We emphasize that the estimation of cosmological parameters from cosmic microwave background (CMB) anisotropy data, such as the recent high resolution maps from BOOMERanG and MAXIMA-1, requires assumptions about the primordial spectra. The latter are predicted from inflation. The physically best-motivated scenario is that of slow-roll inflation. However, very often, the unphysical power-law inflation scenario is (implicitly) assumed in the CMB data analysis. We show that the predicted multipole moments differ significantly in both cases. We identify several misconceptions present in the literature (and in the way inflationary relations are often combined in popular numerical codes). For example, we do not believe that, generically, inflation predicts the relation n_S - 1 = n_T for the spectral indices of scalar and tensor perturbations or that gravitational waves are negligible. We calculate the CMB multipole moments for various values of the slow-roll parameters and demonstrate that an important part of the space of parameters (n_S, n_T) has been overlooked in the CMB data analysis so far.

Figures (4)

• Figure 1: Comparison of CMB band powers from power-law and slow-roll inflation in the SCDM scenario.
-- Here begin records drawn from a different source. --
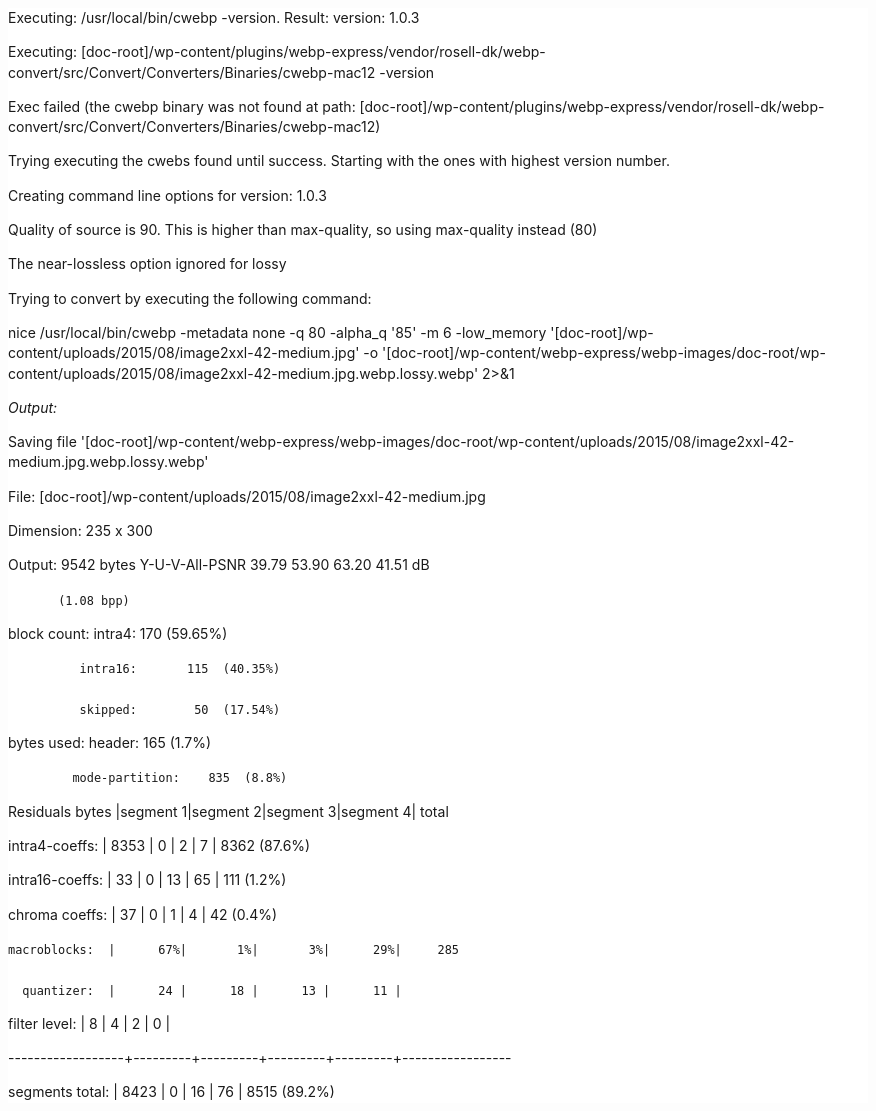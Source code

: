 Executing: /usr/local/bin/cwebp -version. Result: version: 1.0.3

Executing: [doc-root]/wp-content/plugins/webp-express/vendor/rosell-dk/webp-convert/src/Convert/Converters/Binaries/cwebp-mac12 -version

Exec failed (the cwebp binary was not found at path: [doc-root]/wp-content/plugins/webp-express/vendor/rosell-dk/webp-convert/src/Convert/Converters/Binaries/cwebp-mac12)

Trying executing the cwebs found until success. Starting with the ones with highest version number.

Creating command line options for version: 1.0.3

Quality of source is 90. This is higher than max-quality, so using max-quality instead (80)

The near-lossless option ignored for lossy

Trying to convert by executing the following command:

nice /usr/local/bin/cwebp -metadata none -q 80 -alpha_q '85' -m 6 -low_memory '[doc-root]/wp-content/uploads/2015/08/image2xxl-42-medium.jpg' -o '[doc-root]/wp-content/webp-express/webp-images/doc-root/wp-content/uploads/2015/08/image2xxl-42-medium.jpg.webp.lossy.webp' 2>&1


*Output:* 

Saving file '[doc-root]/wp-content/webp-express/webp-images/doc-root/wp-content/uploads/2015/08/image2xxl-42-medium.jpg.webp.lossy.webp'

File:      [doc-root]/wp-content/uploads/2015/08/image2xxl-42-medium.jpg

Dimension: 235 x 300

Output:    9542 bytes Y-U-V-All-PSNR 39.79 53.90 63.20   41.51 dB

           (1.08 bpp)

block count:  intra4:        170  (59.65%)

              intra16:       115  (40.35%)

              skipped:        50  (17.54%)

bytes used:  header:            165  (1.7%)

             mode-partition:    835  (8.8%)

 Residuals bytes  |segment 1|segment 2|segment 3|segment 4|  total

  intra4-coeffs:  |    8353 |       0 |       2 |       7 |    8362  (87.6%)

 intra16-coeffs:  |      33 |       0 |      13 |      65 |     111  (1.2%)

  chroma coeffs:  |      37 |       0 |       1 |       4 |      42  (0.4%)

    macroblocks:  |      67%|       1%|       3%|      29%|     285

      quantizer:  |      24 |      18 |      13 |      11 |

   filter level:  |       8 |       4 |       2 |       0 |

------------------+---------+---------+---------+---------+-----------------

 segments total:  |    8423 |       0 |      16 |      76 |    8515  (89.2%)

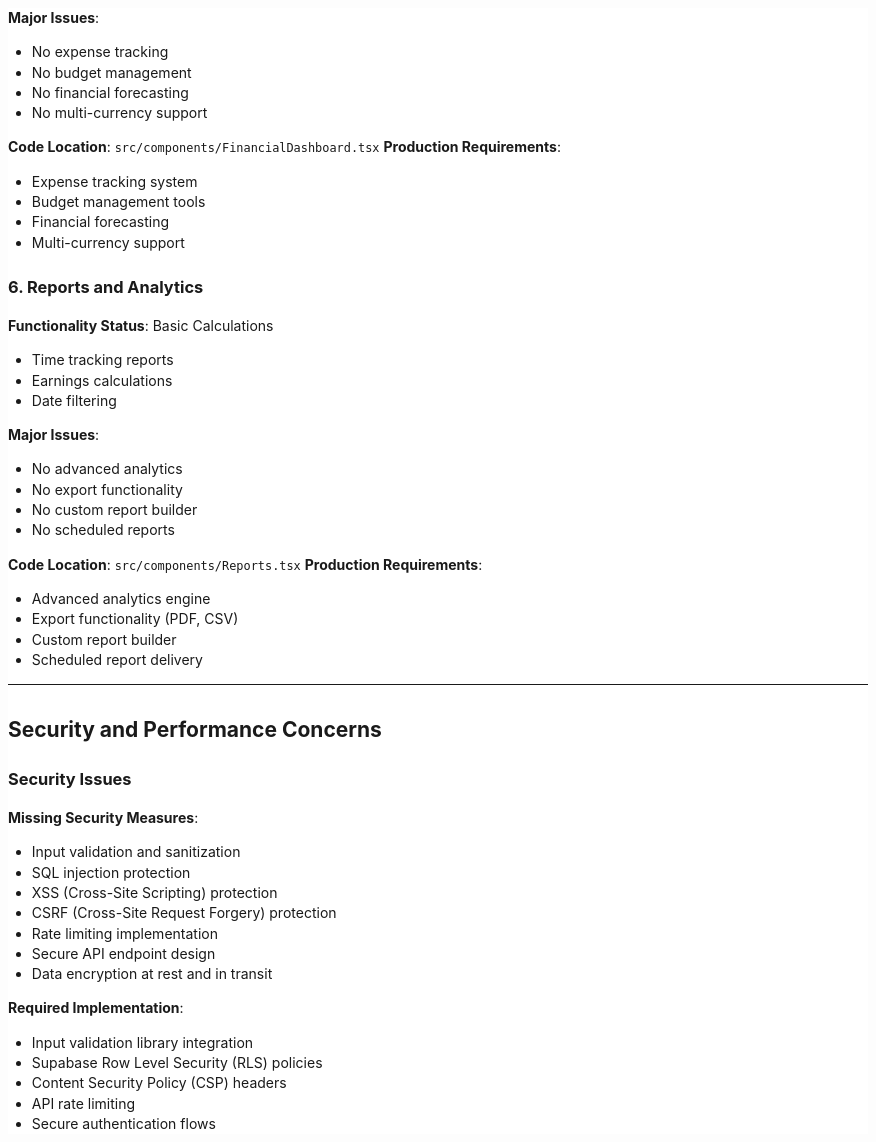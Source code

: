 **Major Issues**:
- No expense tracking
- No budget management
- No financial forecasting
- No multi-currency support

**Code Location**: `src/components/FinancialDashboard.tsx`
**Production Requirements**:
- Expense tracking system
- Budget management tools
- Financial forecasting
- Multi-currency support

### 6. Reports and Analytics
**Functionality Status**: Basic Calculations
- Time tracking reports
- Earnings calculations
- Date filtering

**Major Issues**:
- No advanced analytics
- No export functionality
- No custom report builder
- No scheduled reports

**Code Location**: `src/components/Reports.tsx`
**Production Requirements**:
- Advanced analytics engine
- Export functionality (PDF, CSV)
- Custom report builder
- Scheduled report delivery

---

## Security and Performance Concerns

### Security Issues
**Missing Security Measures**:
- Input validation and sanitization
- SQL injection protection
- XSS (Cross-Site Scripting) protection
- CSRF (Cross-Site Request Forgery) protection
- Rate limiting implementation
- Secure API endpoint design
- Data encryption at rest and in transit

**Required Implementation**:
- Input validation library integration
- Supabase Row Level Security (RLS) policies
- Content Security Policy (CSP) headers
- API rate limiting
- Secure authentication flows
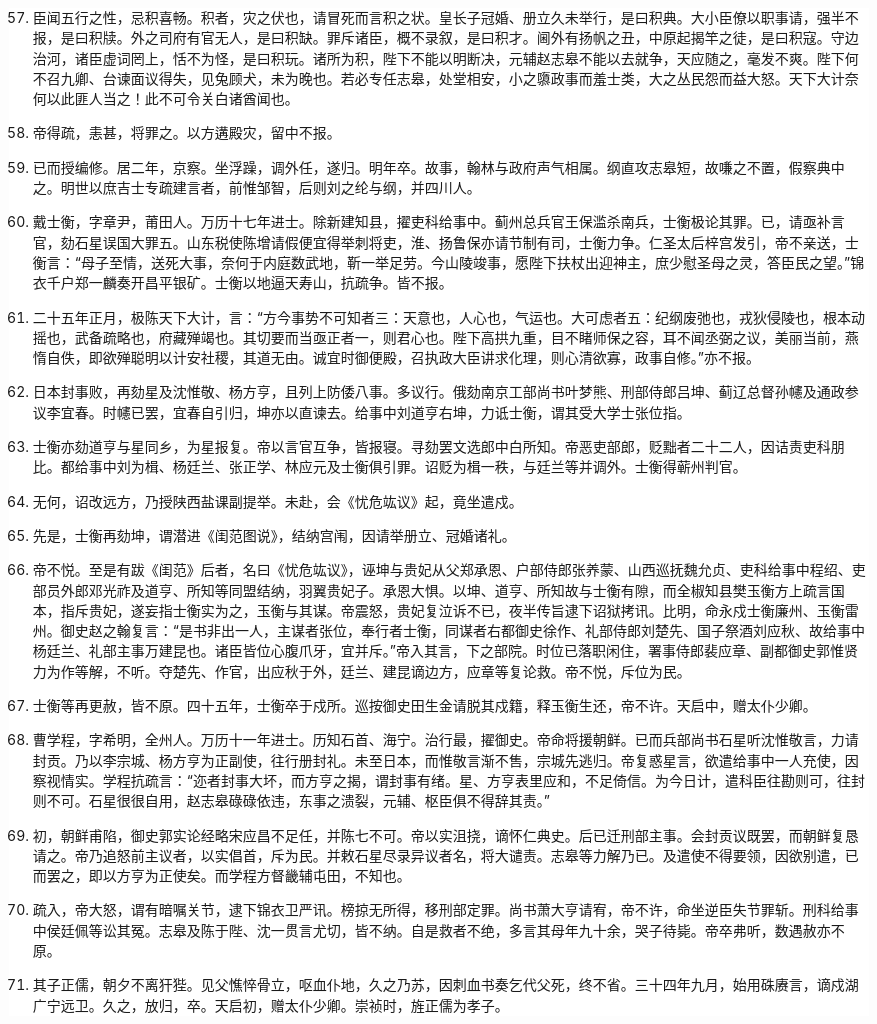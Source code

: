 57. <span id="列传第一百二十二-57"></span>
臣闻五行之性，忌积喜畅。积者，灾之伏也，请冒死而言积之状。皇长子冠婚、册立久未举行，是曰积典。大小臣僚以职事请，强半不报，是曰积牍。外之司府有官无人，是曰积缺。罪斥诸臣，概不录叙，是曰积才。阃外有扬帆之丑，中原起揭竿之徒，是曰积寇。守边治河，诸臣虚词罔上，恬不为怪，是曰积玩。诸所为积，陛下不能以明断决，元辅赵志皋不能以去就争，天应随之，毫发不爽。陛下何不召九卿、台谏面议得失，见兔顾犬，未为晚也。若必专任志皋，处堂相安，小之隳政事而羞士类，大之丛民怨而益大怒。天下大计奈何以此匪人当之！此不可令关白诸酋闻也。

58. <span id="列传第一百二十二-58"></span>
帝得疏，恚甚，将罪之。以方遘殿灾，留中不报。

59. <span id="列传第一百二十二-59"></span>
已而授编修。居二年，京察。坐浮躁，调外任，遂归。明年卒。故事，翰林与政府声气相属。纲直攻志皋短，故嗛之不置，假察典中之。明世以庶吉士专疏建言者，前惟邹智，后则刘之纶与纲，并四川人。

60. <span id="列传第一百二十二-60"></span>
戴士衡，字章尹，莆田人。万历十七年进士。除新建知县，擢吏科给事中。蓟州总兵官王保滥杀南兵，士衡极论其罪。已，请亟补言官，劾石星误国大罪五。山东税使陈增请假便宜得举刺将吏，淮、扬鲁保亦请节制有司，士衡力争。仁圣太后梓宫发引，帝不亲送，士衡言：“母子至情，送死大事，奈何于内庭数武地，靳一举足劳。今山陵竣事，愿陛下扶杖出迎神主，庶少慰圣母之灵，答臣民之望。”锦衣千户郑一麟奏开昌平银矿。士衡以地逼天寿山，抗疏争。皆不报。

61. <span id="列传第一百二十二-61"></span>
二十五年正月，极陈天下大计，言：“方今事势不可知者三：天意也，人心也，气运也。大可虑者五：纪纲废弛也，戎狄侵陵也，根本动摇也，武备疏略也，府藏殚竭也。其切要而当亟正者一，则君心也。陛下高拱九重，目不睹师保之容，耳不闻丞弼之议，美丽当前，燕惰自佚，即欲殚聪明以计安社稷，其道无由。诚宜时御便殿，召执政大臣讲求化理，则心清欲寡，政事自修。”亦不报。

62. <span id="列传第一百二十二-62"></span>
日本封事败，再劾星及沈惟敬、杨方亨，且列上防倭八事。多议行。俄劾南京工部尚书叶梦熊、刑部侍郎吕坤、蓟辽总督孙幰及通政参议李宜春。时幰已罢，宜春自引归，坤亦以直谏去。给事中刘道亨右坤，力诋士衡，谓其受大学士张位指。

63. <span id="列传第一百二十二-63"></span>
士衡亦劾道亨与星同乡，为星报复。帝以言官互争，皆报寝。寻劾罢文选郎中白所知。帝恶吏部郎，贬黜者二十二人，因诘责吏科朋比。都给事中刘为楫、杨廷兰、张正学、林应元及士衡俱引罪。诏贬为楫一秩，与廷兰等并调外。士衡得蕲州判官。

64. <span id="列传第一百二十二-64"></span>
无何，诏改远方，乃授陕西盐课副提举。未赴，会《忧危竑议》起，竟坐遣戍。

65. <span id="列传第一百二十二-65"></span>
先是，士衡再劾坤，谓潜进《闺范图说》，结纳宫闱，因请举册立、冠婚诸礼。

66. <span id="列传第一百二十二-66"></span>
帝不悦。至是有跋《闺范》后者，名曰《忧危竑议》，诬坤与贵妃从父郑承恩、户部侍郎张养蒙、山西巡抚魏允贞、吏科给事中程绍、吏部员外郎邓光祚及道亨、所知等同盟结纳，羽翼贵妃子。承恩大惧。以坤、道亨、所知故与士衡有隙，而全椒知县樊玉衡方上疏言国本，指斥贵妃，遂妄指士衡实为之，玉衡与其谋。帝震怒，贵妃复泣诉不已，夜半传旨逮下诏狱拷讯。比明，命永戍士衡廉州、玉衡雷州。御史赵之翰复言：“是书非出一人，主谋者张位，奉行者士衡，同谋者右都御史徐作、礼部侍郎刘楚先、国子祭酒刘应秋、故给事中杨廷兰、礼部主事万建昆也。诸臣皆位心腹爪牙，宜并斥。”帝入其言，下之部院。时位已落职闲住，署事侍郎裴应章、副都御史郭惟贤力为作等解，不听。夺楚先、作官，出应秋于外，廷兰、建昆谪边方，应章等复论救。帝不悦，斥位为民。

67. <span id="列传第一百二十二-67"></span>
士衡等再更赦，皆不原。四十五年，士衡卒于戍所。巡按御史田生金请脱其戍籍，释玉衡生还，帝不许。天启中，赠太仆少卿。

68. <span id="列传第一百二十二-68"></span>
曹学程，字希明，全州人。万历十一年进士。历知石首、海宁。治行最，擢御史。帝命将援朝鲜。已而兵部尚书石星听沈惟敬言，力请封贡。乃以李宗城、杨方亨为正副使，往行册封礼。未至日本，而惟敬言渐不售，宗城先逃归。帝复惑星言，欲遣给事中一人充使，因察视情实。学程抗疏言：“迩者封事大坏，而方亨之揭，谓封事有绪。星、方亨表里应和，不足倚信。为今日计，遣科臣往勘则可，往封则不可。石星很很自用，赵志皋碌碌依违，东事之溃裂，元辅、枢臣俱不得辞其责。”

69. <span id="列传第一百二十二-69"></span>
初，朝鲜甫陷，御史郭实论经略宋应昌不足任，并陈七不可。帝以实沮挠，谪怀仁典史。后已迁刑部主事。会封贡议既罢，而朝鲜复恳请之。帝乃追怒前主议者，以实倡首，斥为民。并敕石星尽录异议者名，将大谴责。志皋等力解乃已。及遣使不得要领，因欲别遣，已而罢之，即以方亨为正使矣。而学程方督畿辅屯田，不知也。

70. <span id="列传第一百二十二-70"></span>
疏入，帝大怒，谓有暗嘱关节，逮下锦衣卫严讯。榜掠无所得，移刑部定罪。尚书萧大亨请宥，帝不许，命坐逆臣失节罪斩。刑科给事中侯廷佩等讼其冤。志皋及陈于陛、沈一贯言尤切，皆不纳。自是救者不绝，多言其母年九十余，哭子待毙。帝卒弗听，数遇赦亦不原。

71. <span id="列传第一百二十二-71"></span>
其子正儒，朝夕不离犴狴。见父憔悴骨立，呕血仆地，久之乃苏，因刺血书奏乞代父死，终不省。三十四年九月，始用硃赓言，谪戍湖广宁远卫。久之，放归，卒。天启初，赠太仆少卿。崇祯时，旌正儒为孝子。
The slow-roll model has $\epsilon =\delta =0.050$ such that the scalar and tensor spectral indices agree in both cases ($n_{\rm S}=0.9$, $n_{\rm T}=-0.1$), which means for the power-law model $\epsilon = \delta \simeq 0.053$. For $\ell _{\rm opt}=2$, the usual pivot, the difference between the power-law and slow-roll spectra is large, which improves for a pivot $\ell _{\rm opt}=200$. The contribution of gravitational waves is displayed for power-law and slow-roll inflation ($\ell _{\rm opt}=2$).
• Figure 2: CMB band powers for a power-law spectrum ($n_{\rm S}=0.9$) in the $\Lambda$CDM scenario with correct (red line) and incorrect (green line) contribution of gravitational waves.
• Figure 3: CMB band powers for slow-roll inflation in the SCDM scenario for different values of the slow-roll parameters together with the data points of the COBE/DMR (crosses), BOOMERanG (open boxes) and MAXIMA-1 (filled boxes) experiments.
• Figure 4: As Fig. 3 but for the $\Lambda$CDM scenario.